That’s a clear example of luxuries.

I don't actually care if you believe me or not.   That scenario I described is pretty accurate for someone living on the East Coast.   $100K/year gives you some leeway, but if you're staring down retirement and moderately fiscally responsible, then you're going to live a solid but unostentatious existence on that kind of income.   You can do much better if you can cut down on housing costs or simply say "screw it" and forget about saving for retirement.

As for whether the majority of Americans are actually doing so well, let me point you to some statistics:

In terms of retirement savings, retirement savings, 36% of Americans have saved nothing and 80% worry that they won’t have enough.

Or credit card debt – average household credit card balance is $7K, but that goes up to $15K if you count the people who are really in deep.

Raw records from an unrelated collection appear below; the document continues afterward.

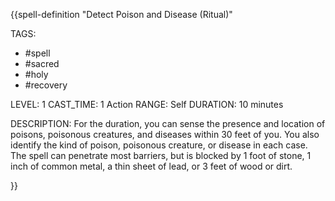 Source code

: {{spell-definition "Detect Poison and Disease (Ritual)"

TAGS:
- #spell
- #sacred
- #holy
- #recovery

LEVEL: 1
CAST_TIME: 1 Action
RANGE: Self
DURATION: 10 minutes

DESCRIPTION:
For the duration, you can sense the presence and location of poisons, poisonous creatures, and diseases within 30 feet of you. You also identify the kind of poison, poisonous creature, or disease in each case. The spell can penetrate most barriers, but is blocked by 1 foot of stone, 1 inch of common metal, a thin sheet of lead, or 3 feet of wood or dirt.

}} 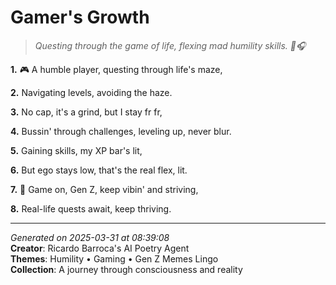 # Gamer's Growth

> *Questing through the game of life, flexing mad humility skills. 💫🎧*

**1.** 🎮 A humble player, questing through life's maze,


**2.** Navigating levels, avoiding the haze.


**3.** No cap, it's a grind, but I stay fr fr,


**4.** Bussin' through challenges, leveling up, never blur.


**5.** Gaining skills, my XP bar's lit,


**6.** But ego stays low, that's the real flex, lit.


**7.** 🎉 Game on, Gen Z, keep vibin' and striving,


**8.** Real-life quests await, keep thriving.



---

*Generated on 2025-03-31 at 08:39:08*  
**Creator**: Ricardo Barroca's AI Poetry Agent  
**Themes**: Humility • Gaming • Gen Z Memes Lingo  
**Collection**: A journey through consciousness and reality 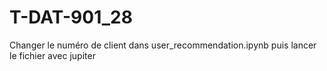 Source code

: # T-DAT-901_28


Changer le numéro de client dans user_recommendation.ipynb puis lancer le fichier avec jupiter
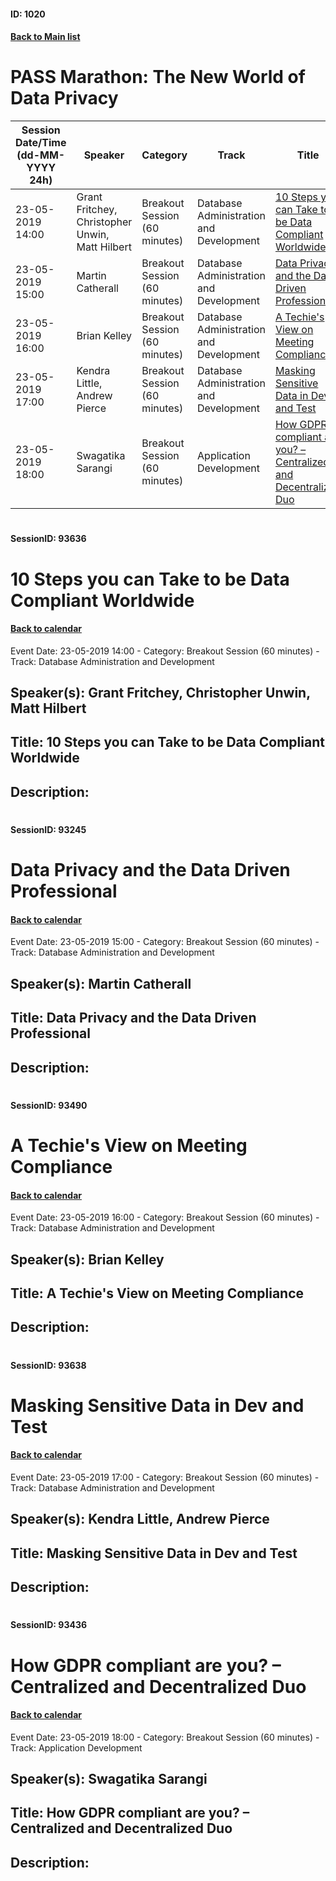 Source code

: #### ID: 1020
#### [Back to Main list](index.md)
# PASS Marathon: The New World of Data Privacy 
Session Date/Time (dd-MM-YYYY 24h)|Speaker|Category|Track|Title
---|---|---|---|---
23-05-2019 14:00|Grant Fritchey, Christopher Unwin, Matt Hilbert|Breakout Session (60 minutes)|Database Administration and Development|[10 Steps you can Take to be Data Compliant Worldwide](#sessionid-93636)
23-05-2019 15:00|Martin Catherall|Breakout Session (60 minutes)|Database Administration and Development|[Data Privacy and the Data Driven Professional](#sessionid-93245)
23-05-2019 16:00|Brian Kelley|Breakout Session (60 minutes)|Database Administration and Development|[A Techie's View on Meeting Compliance](#sessionid-93490)
23-05-2019 17:00|Kendra Little, Andrew Pierce|Breakout Session (60 minutes)|Database Administration and Development|[Masking Sensitive Data in Dev and Test](#sessionid-93638)
23-05-2019 18:00|Swagatika Sarangi|Breakout Session (60 minutes)|Application Development|[How GDPR compliant are you? – Centralized and Decentralized Duo](#sessionid-93436)
# 
#### SessionID: 93636
# 10 Steps you can Take to be Data Compliant Worldwide
#### [Back to calendar](#id-1020)
Event Date: 23-05-2019 14:00 - Category: Breakout Session (60 minutes) - Track: Database Administration and Development
## Speaker(s): Grant Fritchey, Christopher Unwin, Matt Hilbert
## Title: 10 Steps you can Take to be Data Compliant Worldwide
## Description:
### 
# 
#### SessionID: 93245
# Data Privacy and the Data Driven Professional
#### [Back to calendar](#id-1020)
Event Date: 23-05-2019 15:00 - Category: Breakout Session (60 minutes) - Track: Database Administration and Development
## Speaker(s): Martin Catherall
## Title: Data Privacy and the Data Driven Professional
## Description:
### 
# 
#### SessionID: 93490
# A Techie's View on Meeting Compliance
#### [Back to calendar](#id-1020)
Event Date: 23-05-2019 16:00 - Category: Breakout Session (60 minutes) - Track: Database Administration and Development
## Speaker(s): Brian Kelley
## Title: A Techie's View on Meeting Compliance
## Description:
### 
# 
#### SessionID: 93638
# Masking Sensitive Data in Dev and Test
#### [Back to calendar](#id-1020)
Event Date: 23-05-2019 17:00 - Category: Breakout Session (60 minutes) - Track: Database Administration and Development
## Speaker(s): Kendra Little, Andrew Pierce
## Title: Masking Sensitive Data in Dev and Test
## Description:
### 
# 
#### SessionID: 93436
# How GDPR compliant are you? – Centralized and Decentralized Duo
#### [Back to calendar](#id-1020)
Event Date: 23-05-2019 18:00 - Category: Breakout Session (60 minutes) - Track: Application Development
## Speaker(s): Swagatika Sarangi
## Title: How GDPR compliant are you? – Centralized and Decentralized Duo
## Description:
###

And the average college student has a balance of $24K in student loans

Your average American with children might be living a comfortable life, but they’re spending some sleepless nights worrying about how to pay for stuff while they do it.

People subconsciously want to keep up with the Jones’s. The Jones’s always seem to make more money.

I know that it kind of irked me the first time I realized that, aside from the secretary, I was the lowest person paid in my department by a whole fucking lot. I came from academia, so I started at the very bottom of my pay band despite having “beyond and above” credentials. I also lacked the decades’ worth of pay raises that my coworkers enjoyed, and there weren’t very many newbies like me around to compare myself to. Why wouldn’t I feel poor when everyone around me seemed to have a nice car, a boat, a kid in an Ivy League university, a big house, and plans for a European vacation, while I was wearing thrift store clothes, eating crackers for lunch, and taking the bus so I didn’t tax my sometimey jalopey?

But I am actually doing pretty well for myself (and I’m doing a lot better now than I was back then). Compared to most Americans, I’m average. Compared to the entire world, I’m like Bill Gates. Pretty much everything I want, I have. Or will have, with just a little bit more saving under my belt.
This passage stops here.